Higher values mean higher payments. Medicare has assigned a numerical value to each of more than 7,000 services and procedures. Officials multiply this number by a “conversion factor” — now about $36 — to determine how much doctors will be paid for a service.

While changes in the value of particular services are not supposed to alter the amount spent by Medicare, they can determine winners and losers, by increasing payments for some services at the expense of others.

Dr. Barbara S. Levy, who has been chairwoman of the medical association’s update committee for the last six years, defended its work and said she did not see any conflicts of interest.

“We are not talking about dollars or money,” said Dr. Levy, a gynecologist. “We are talking about the time and resources that are necessary to perform a procedure, including: How many sutures does it take? And what sort of equipment? And how many minutes of my nurse’s time? And do I need a nurse versus a medical assistant for the safety of my patient?”

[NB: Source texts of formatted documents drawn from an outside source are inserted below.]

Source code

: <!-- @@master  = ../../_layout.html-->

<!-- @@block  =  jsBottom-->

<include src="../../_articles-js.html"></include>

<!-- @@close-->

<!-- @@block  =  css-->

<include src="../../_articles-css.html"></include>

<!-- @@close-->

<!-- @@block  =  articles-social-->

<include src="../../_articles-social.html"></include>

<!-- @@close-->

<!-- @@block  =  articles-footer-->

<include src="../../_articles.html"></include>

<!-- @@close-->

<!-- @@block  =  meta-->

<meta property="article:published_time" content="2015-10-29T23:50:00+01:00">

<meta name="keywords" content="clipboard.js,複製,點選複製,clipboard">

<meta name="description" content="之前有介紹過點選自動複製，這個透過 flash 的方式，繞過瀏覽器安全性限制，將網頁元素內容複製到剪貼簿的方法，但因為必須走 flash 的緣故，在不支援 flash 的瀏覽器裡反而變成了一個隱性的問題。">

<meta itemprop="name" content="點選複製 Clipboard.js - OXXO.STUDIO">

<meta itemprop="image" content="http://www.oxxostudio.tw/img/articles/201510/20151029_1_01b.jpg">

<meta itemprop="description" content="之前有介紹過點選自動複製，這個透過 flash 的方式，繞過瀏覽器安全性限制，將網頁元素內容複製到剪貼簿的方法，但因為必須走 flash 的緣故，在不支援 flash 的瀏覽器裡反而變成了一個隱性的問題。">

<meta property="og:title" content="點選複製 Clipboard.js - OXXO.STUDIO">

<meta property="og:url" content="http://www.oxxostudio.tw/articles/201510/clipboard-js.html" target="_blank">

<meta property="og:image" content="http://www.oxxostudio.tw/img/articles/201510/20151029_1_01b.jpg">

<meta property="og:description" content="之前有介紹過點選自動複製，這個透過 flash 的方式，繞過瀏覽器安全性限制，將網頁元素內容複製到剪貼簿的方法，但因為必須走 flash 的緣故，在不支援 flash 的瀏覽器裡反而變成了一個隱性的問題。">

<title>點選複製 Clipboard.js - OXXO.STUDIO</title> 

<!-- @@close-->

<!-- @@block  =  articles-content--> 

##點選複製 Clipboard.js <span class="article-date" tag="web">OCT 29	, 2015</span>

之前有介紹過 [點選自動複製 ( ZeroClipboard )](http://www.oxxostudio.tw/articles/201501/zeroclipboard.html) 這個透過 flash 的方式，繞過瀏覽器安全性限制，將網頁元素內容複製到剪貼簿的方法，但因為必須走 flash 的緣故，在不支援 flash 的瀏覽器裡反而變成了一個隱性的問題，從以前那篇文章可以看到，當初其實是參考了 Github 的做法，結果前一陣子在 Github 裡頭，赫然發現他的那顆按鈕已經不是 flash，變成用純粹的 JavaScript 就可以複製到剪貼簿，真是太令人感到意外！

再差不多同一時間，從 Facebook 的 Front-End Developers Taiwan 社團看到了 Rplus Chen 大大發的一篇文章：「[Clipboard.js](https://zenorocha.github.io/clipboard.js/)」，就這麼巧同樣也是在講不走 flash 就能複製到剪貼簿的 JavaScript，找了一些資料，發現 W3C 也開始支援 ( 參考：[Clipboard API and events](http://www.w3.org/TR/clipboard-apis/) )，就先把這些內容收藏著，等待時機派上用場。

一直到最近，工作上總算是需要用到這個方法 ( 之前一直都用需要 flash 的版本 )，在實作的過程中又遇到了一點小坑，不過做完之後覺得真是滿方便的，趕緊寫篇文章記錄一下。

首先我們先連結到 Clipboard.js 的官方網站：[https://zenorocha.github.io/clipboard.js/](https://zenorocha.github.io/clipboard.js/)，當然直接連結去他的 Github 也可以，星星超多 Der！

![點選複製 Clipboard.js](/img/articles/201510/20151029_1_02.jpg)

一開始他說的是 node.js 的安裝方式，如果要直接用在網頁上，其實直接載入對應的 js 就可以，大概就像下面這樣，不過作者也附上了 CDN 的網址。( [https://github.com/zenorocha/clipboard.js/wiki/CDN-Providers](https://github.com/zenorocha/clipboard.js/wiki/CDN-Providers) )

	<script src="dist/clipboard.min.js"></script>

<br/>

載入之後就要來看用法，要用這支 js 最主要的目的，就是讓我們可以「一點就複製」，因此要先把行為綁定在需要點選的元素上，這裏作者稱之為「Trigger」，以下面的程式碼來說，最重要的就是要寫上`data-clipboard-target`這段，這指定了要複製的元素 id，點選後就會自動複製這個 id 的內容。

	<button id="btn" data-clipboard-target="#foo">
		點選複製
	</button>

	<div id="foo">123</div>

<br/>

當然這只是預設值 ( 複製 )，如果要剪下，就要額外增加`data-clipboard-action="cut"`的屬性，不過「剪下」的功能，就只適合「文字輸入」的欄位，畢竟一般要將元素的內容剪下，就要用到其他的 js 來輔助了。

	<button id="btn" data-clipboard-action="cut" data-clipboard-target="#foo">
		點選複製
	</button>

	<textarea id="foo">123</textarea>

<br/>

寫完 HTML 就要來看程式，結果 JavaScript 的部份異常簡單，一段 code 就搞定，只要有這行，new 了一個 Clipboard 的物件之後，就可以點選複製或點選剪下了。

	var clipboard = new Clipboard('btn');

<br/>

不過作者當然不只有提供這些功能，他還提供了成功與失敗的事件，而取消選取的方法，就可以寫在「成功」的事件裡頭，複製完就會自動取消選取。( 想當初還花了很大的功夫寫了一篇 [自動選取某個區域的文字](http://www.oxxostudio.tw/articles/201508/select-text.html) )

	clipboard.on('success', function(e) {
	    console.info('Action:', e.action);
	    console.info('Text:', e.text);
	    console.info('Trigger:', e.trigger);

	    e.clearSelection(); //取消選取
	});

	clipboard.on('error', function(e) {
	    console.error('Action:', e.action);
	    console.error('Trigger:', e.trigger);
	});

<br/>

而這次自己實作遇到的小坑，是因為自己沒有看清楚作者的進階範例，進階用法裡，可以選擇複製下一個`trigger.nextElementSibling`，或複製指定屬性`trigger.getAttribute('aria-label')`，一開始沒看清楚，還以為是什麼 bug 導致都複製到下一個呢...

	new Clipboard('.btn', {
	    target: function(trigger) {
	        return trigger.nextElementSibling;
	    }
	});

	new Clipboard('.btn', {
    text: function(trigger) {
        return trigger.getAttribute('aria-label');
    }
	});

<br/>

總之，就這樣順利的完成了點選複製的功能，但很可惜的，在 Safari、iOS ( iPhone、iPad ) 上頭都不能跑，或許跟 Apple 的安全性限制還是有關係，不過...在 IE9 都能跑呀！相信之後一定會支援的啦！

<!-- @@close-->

“I can’t imagine how anyone other than a group of physicians could provide that kind of expertise,” she said.

Another committee member, Dr. Gregory J. Przybylski, a neurosurgeon in New Jersey, said, “It is very difficult to get information about services being provided unless you ask the people who are actually providing those services.”

Representative Jim McDermott of Washington, the senior Democrat on the Ways and Means subcommittee on health, said: “Medicare certainly needs clinical expertise to appraise the value of doctors’ services, but we give medical specialty societies an undue influence on their own payments. Medicare is a cash cow for specialists and not for family practitioners.”